--- WHAT THIS TASK INVOLVES ---
Report every line from the following entries that contains the string "composer".

Segment Start: ENTRIES PROVIDED

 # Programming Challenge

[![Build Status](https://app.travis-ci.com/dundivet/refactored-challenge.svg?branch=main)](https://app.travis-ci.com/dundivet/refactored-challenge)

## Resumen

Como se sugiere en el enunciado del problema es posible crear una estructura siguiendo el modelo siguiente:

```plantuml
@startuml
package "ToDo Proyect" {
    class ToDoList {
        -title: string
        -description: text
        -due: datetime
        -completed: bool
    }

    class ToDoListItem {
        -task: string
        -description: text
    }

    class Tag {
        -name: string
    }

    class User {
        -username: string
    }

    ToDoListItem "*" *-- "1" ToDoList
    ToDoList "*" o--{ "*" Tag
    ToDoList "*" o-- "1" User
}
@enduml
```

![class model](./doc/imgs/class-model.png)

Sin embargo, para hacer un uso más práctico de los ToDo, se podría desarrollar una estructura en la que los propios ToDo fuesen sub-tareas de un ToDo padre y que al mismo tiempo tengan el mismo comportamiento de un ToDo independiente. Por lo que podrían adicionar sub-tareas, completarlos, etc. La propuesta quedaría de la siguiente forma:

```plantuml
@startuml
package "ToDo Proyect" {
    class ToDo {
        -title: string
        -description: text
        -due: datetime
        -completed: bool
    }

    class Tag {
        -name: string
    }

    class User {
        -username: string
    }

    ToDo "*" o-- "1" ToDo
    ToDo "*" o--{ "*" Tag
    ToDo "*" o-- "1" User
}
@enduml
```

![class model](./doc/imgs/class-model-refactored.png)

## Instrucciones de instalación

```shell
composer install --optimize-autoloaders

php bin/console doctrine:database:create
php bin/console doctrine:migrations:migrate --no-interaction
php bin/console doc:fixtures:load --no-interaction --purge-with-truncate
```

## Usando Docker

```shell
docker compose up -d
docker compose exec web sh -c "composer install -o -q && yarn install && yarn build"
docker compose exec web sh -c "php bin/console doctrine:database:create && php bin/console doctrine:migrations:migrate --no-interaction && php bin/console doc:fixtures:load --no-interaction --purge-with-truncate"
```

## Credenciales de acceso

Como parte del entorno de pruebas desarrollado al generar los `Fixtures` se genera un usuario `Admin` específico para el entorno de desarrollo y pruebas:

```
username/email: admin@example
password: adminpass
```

Segment End: ENTRIES PROVIDED

--- ANSWER TO THIS EXERCISE ---
composer install --optimize-autoloaders
docker compose exec web sh -c "composer install -o -q && yarn install && yarn build"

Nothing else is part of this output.